* [Task requirements]:
In the entries that follow, count each line containing "Carbon" and state the total, nothing more.

[Opening Dataset records section]

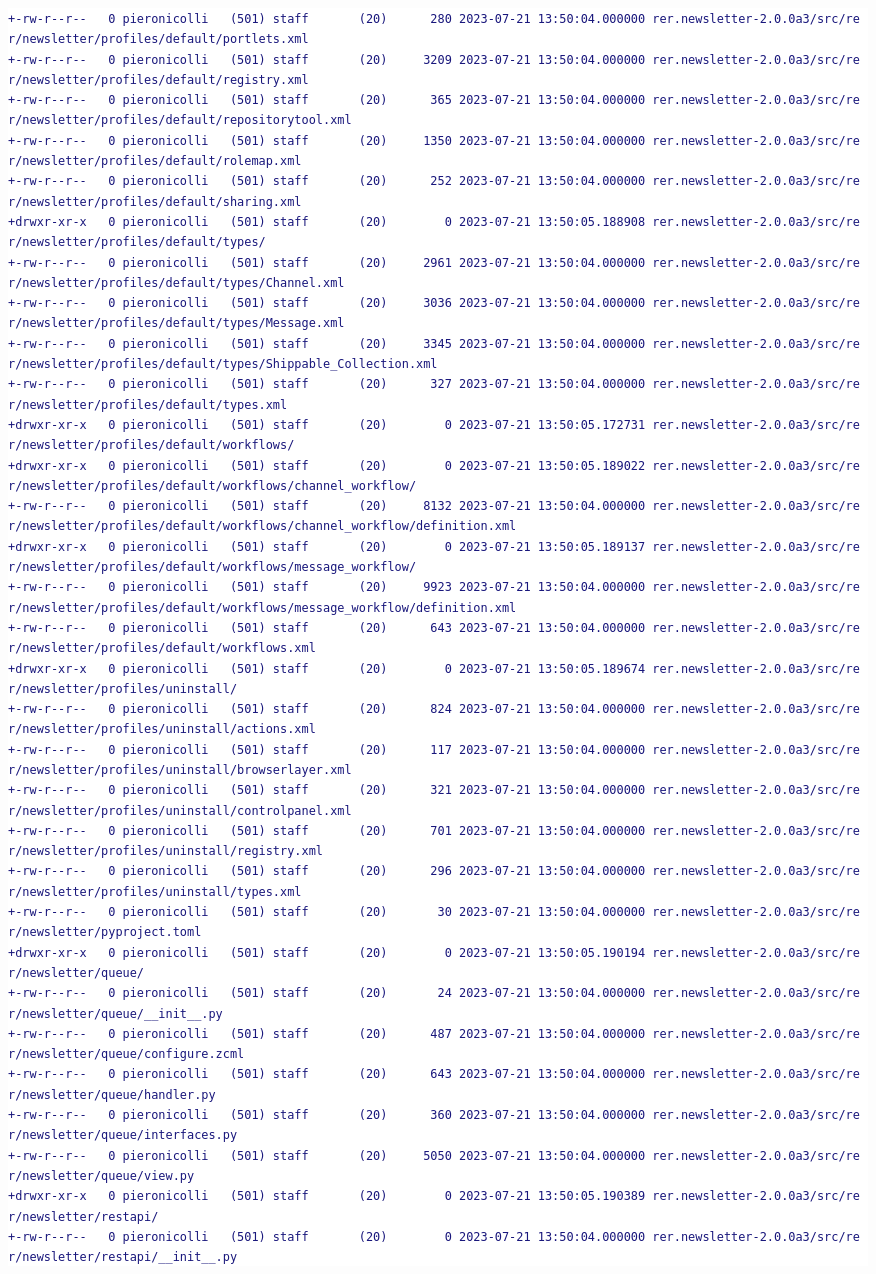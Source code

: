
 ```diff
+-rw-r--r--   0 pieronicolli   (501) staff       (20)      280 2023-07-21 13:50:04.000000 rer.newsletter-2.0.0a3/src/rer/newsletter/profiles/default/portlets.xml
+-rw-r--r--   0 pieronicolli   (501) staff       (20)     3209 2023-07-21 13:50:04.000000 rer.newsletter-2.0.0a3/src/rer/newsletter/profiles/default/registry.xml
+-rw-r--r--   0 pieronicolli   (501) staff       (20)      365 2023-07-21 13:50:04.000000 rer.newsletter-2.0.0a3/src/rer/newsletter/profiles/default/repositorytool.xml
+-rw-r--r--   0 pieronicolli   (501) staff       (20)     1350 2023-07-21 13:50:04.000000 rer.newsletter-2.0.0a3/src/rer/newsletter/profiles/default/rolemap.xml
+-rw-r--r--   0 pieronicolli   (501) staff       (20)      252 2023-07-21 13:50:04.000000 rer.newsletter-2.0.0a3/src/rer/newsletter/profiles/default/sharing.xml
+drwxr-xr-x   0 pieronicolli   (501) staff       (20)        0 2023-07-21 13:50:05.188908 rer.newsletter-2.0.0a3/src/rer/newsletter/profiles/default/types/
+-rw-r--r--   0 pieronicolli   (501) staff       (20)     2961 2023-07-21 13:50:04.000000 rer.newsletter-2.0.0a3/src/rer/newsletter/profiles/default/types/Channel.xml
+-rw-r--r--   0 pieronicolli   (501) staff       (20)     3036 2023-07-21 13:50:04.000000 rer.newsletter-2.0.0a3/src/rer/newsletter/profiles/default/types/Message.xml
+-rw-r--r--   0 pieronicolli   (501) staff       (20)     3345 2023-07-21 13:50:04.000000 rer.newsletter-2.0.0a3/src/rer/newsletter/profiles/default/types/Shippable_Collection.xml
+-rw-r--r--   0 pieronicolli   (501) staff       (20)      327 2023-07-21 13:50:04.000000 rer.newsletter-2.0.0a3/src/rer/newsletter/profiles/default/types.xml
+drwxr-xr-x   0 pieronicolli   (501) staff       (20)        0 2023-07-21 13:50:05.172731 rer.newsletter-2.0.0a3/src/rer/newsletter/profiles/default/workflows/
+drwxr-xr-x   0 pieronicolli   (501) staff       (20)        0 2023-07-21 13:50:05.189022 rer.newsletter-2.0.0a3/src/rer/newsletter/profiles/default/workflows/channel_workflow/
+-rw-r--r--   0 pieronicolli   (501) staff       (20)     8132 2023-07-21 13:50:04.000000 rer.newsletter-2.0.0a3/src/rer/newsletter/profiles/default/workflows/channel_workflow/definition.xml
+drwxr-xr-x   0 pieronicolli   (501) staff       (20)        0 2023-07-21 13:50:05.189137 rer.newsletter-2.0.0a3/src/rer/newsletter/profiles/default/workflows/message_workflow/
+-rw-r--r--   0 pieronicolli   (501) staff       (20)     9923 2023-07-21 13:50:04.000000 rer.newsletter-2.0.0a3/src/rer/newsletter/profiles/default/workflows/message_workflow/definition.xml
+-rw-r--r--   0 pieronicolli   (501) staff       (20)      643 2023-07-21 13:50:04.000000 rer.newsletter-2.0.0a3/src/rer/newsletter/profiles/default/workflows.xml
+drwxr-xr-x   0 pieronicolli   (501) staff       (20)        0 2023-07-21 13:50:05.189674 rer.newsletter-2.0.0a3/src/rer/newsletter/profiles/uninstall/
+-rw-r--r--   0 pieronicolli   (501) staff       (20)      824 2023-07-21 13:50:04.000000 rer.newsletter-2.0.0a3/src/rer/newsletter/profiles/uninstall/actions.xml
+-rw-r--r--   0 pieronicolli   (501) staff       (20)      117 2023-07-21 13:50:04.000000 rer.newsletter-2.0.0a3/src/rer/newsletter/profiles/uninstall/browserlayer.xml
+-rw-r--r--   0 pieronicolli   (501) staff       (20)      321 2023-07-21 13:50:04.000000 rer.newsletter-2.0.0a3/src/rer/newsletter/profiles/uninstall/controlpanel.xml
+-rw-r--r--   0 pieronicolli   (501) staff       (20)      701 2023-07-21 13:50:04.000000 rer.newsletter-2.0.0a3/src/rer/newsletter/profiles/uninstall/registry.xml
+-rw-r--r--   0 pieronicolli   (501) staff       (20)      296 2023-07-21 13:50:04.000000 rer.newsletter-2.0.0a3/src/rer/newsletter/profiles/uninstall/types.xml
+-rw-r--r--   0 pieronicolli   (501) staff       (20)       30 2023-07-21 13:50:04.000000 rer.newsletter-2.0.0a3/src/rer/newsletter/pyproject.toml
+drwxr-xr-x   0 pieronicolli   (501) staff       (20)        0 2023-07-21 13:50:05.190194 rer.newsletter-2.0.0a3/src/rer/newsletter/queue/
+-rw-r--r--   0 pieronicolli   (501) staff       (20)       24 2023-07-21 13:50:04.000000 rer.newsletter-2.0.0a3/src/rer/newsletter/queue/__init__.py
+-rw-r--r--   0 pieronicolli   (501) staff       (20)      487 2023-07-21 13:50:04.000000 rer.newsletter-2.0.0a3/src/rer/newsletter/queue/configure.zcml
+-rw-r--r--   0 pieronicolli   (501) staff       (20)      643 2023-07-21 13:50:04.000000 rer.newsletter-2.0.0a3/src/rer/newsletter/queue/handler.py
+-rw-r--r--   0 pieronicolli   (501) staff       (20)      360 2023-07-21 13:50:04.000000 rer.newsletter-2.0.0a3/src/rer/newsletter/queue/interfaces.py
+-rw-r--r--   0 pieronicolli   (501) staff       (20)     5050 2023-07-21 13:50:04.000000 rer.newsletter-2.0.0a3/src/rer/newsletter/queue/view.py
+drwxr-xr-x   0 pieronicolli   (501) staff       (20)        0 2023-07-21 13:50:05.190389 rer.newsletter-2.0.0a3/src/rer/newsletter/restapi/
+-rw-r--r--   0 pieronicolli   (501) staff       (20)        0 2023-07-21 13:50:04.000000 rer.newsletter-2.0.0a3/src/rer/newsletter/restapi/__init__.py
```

[Closing Dataset records section]
[Opening Dataset records section]

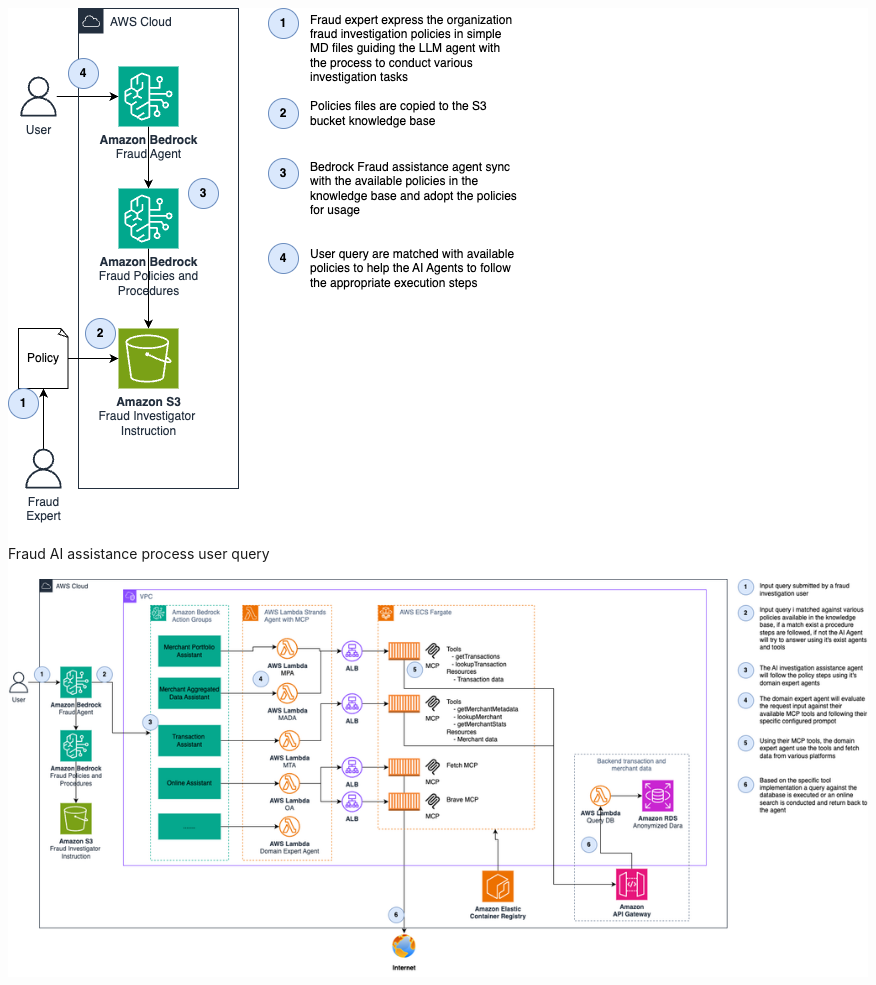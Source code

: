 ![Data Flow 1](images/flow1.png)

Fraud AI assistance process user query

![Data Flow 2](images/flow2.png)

[Closing Dataset records section]
[Opening Dataset records section]

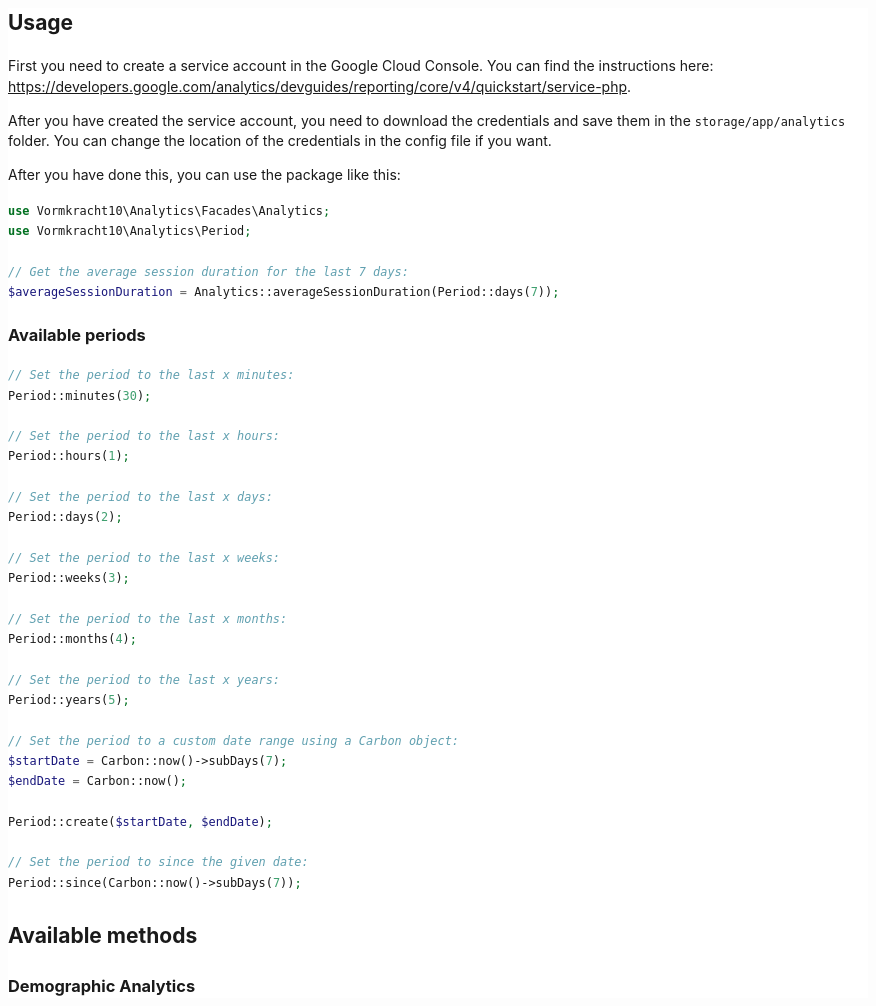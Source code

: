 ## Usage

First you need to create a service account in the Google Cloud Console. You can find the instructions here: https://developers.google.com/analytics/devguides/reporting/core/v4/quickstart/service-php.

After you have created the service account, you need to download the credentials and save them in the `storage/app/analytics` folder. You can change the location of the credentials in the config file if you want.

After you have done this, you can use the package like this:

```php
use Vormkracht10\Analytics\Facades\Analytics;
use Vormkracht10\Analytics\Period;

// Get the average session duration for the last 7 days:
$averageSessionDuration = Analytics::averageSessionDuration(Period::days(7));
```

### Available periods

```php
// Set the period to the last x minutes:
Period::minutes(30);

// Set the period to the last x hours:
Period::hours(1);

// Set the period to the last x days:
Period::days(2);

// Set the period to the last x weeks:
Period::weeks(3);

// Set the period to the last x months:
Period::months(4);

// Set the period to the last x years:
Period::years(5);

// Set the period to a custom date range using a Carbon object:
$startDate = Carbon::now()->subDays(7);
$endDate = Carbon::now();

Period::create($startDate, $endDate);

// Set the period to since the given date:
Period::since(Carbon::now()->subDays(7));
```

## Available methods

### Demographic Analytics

[Closing Dataset records section]

* [Response]:
4